PROBLEM DETAILS: Show every line below where "free" can be found.

SOURCE INFORMATION:
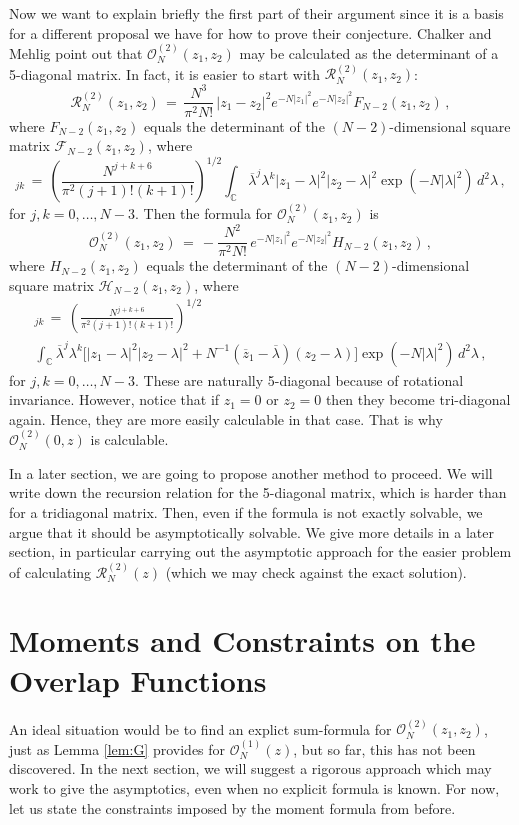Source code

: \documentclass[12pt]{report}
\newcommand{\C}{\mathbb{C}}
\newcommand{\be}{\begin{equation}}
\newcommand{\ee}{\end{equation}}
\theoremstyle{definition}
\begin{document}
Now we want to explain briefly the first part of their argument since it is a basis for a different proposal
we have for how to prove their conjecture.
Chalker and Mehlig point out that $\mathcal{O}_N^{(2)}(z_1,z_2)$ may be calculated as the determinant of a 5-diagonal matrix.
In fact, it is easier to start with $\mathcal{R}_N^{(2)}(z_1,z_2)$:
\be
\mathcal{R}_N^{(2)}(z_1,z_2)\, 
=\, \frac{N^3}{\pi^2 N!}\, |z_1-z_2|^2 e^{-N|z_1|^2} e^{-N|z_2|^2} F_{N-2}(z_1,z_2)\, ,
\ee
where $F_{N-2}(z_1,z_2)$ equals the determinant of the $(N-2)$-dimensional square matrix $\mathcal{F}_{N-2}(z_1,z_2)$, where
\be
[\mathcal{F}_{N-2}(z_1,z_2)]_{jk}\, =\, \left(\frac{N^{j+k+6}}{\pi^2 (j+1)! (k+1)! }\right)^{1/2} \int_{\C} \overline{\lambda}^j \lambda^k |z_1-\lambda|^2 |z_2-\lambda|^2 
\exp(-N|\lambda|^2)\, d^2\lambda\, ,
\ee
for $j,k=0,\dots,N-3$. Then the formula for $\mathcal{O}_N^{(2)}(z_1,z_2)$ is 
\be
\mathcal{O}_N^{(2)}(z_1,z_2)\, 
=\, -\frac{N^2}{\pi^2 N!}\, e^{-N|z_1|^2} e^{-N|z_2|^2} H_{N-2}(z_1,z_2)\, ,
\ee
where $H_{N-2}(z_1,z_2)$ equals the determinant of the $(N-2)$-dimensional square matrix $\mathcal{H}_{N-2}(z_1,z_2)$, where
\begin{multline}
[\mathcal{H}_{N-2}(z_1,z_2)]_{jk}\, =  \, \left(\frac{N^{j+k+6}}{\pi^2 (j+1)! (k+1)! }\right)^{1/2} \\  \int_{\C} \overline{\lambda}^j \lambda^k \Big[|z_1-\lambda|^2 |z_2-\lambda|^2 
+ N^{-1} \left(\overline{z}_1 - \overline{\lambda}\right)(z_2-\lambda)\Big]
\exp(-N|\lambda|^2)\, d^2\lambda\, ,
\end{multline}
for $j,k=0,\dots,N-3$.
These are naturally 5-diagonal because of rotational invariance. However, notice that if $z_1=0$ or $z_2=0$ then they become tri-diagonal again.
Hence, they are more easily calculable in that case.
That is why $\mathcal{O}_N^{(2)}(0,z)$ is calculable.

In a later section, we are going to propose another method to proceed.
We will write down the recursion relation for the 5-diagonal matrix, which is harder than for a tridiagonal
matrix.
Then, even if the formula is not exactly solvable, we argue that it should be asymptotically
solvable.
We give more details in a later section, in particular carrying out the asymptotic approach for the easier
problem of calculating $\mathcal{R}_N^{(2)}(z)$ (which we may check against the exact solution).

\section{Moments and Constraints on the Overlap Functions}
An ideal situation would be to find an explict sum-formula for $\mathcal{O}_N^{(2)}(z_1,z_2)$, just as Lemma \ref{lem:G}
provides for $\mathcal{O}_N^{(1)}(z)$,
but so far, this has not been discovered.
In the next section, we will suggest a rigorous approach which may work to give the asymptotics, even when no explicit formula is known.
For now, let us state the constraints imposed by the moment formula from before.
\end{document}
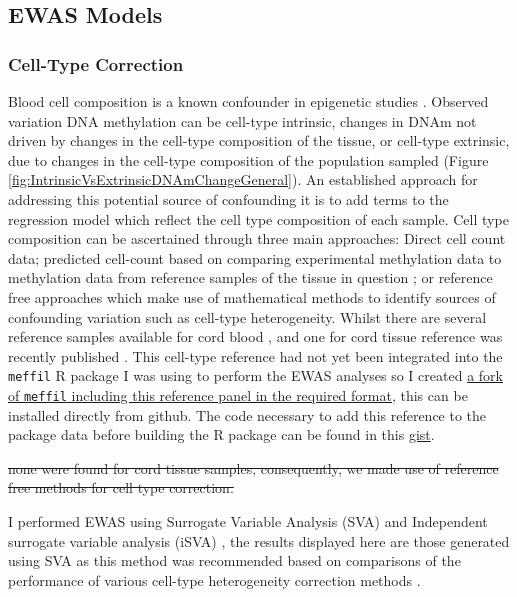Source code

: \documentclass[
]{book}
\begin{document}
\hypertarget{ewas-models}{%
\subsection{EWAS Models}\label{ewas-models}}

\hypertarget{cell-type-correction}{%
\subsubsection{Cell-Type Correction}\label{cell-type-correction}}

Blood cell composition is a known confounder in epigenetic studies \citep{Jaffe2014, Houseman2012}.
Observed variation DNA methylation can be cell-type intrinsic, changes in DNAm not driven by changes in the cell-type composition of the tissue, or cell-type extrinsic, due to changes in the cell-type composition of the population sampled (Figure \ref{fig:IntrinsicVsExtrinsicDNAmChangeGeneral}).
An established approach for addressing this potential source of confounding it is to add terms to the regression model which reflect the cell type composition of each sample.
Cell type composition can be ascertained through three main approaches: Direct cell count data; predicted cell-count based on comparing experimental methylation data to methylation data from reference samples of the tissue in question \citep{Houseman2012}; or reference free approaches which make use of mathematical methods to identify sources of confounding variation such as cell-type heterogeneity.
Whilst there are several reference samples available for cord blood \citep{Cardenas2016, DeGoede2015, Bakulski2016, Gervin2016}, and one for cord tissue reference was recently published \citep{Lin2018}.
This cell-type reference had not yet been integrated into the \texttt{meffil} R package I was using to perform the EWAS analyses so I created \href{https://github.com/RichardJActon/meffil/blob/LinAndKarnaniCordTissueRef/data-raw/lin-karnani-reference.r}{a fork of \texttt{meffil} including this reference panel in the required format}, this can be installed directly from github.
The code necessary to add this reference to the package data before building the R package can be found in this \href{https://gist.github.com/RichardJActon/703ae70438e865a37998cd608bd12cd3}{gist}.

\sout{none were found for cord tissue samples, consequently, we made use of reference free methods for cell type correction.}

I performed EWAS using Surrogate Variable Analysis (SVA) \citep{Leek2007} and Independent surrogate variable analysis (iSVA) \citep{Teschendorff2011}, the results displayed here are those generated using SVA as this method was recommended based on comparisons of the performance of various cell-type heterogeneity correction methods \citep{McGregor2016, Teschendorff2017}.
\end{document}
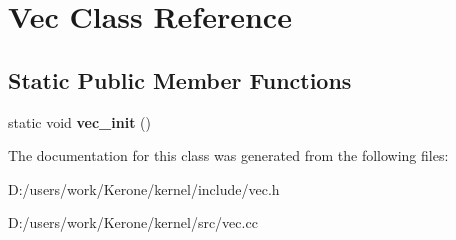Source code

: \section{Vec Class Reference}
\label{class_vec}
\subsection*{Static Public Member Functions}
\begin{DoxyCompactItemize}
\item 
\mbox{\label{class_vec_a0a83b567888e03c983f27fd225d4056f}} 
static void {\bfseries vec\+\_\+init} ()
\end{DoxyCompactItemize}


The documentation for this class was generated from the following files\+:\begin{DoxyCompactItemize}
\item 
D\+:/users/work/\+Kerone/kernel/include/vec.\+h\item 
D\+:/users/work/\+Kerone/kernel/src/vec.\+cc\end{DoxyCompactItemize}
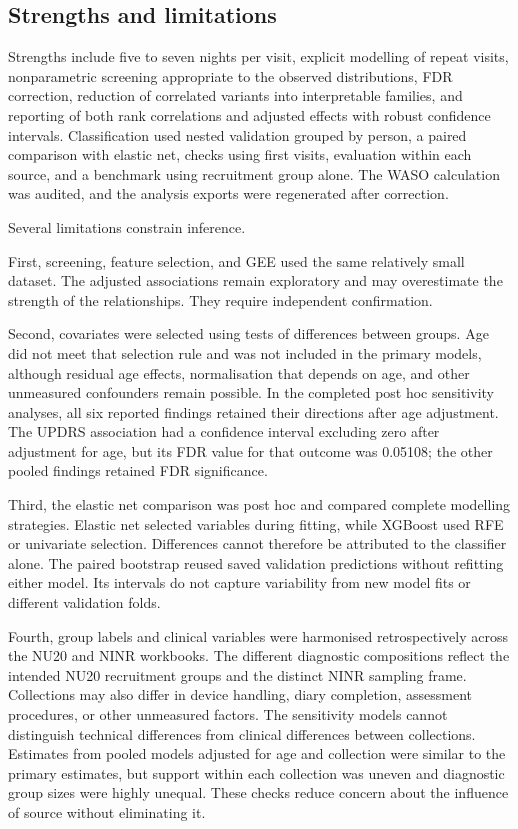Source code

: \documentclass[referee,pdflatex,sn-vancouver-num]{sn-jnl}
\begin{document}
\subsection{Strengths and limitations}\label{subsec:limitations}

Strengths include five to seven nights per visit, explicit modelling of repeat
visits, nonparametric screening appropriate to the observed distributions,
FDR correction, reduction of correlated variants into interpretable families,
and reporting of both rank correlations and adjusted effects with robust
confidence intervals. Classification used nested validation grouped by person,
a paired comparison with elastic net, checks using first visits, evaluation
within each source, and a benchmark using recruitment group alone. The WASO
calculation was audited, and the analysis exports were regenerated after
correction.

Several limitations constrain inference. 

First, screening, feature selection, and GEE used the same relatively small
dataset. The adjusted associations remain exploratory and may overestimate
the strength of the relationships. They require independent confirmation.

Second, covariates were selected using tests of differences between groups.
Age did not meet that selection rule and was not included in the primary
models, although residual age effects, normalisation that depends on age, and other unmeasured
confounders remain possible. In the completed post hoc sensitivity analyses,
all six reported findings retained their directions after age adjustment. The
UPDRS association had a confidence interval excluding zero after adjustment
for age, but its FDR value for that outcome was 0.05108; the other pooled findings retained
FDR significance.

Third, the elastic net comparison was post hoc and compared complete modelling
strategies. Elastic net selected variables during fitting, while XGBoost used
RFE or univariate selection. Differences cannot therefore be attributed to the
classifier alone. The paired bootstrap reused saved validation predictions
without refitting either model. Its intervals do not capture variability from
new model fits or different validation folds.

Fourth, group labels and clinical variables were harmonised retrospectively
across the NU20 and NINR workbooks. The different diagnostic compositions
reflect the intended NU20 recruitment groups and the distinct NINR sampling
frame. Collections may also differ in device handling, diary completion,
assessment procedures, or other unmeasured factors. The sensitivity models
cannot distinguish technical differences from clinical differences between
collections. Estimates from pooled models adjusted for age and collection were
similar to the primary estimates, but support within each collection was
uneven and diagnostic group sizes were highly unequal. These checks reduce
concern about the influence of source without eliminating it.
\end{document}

TASK RESPONSE:
Cell type composition can be ascertained through three main approaches: Direct cell count data; predicted cell-count based on comparing experimental methylation data to methylation data from reference samples of the tissue in question \citep{Houseman2012}; or reference free approaches which make use of mathematical methods to identify sources of confounding variation such as cell-type heterogeneity.
\sout{none were found for cord tissue samples, consequently, we made use of reference free methods for cell type correction.}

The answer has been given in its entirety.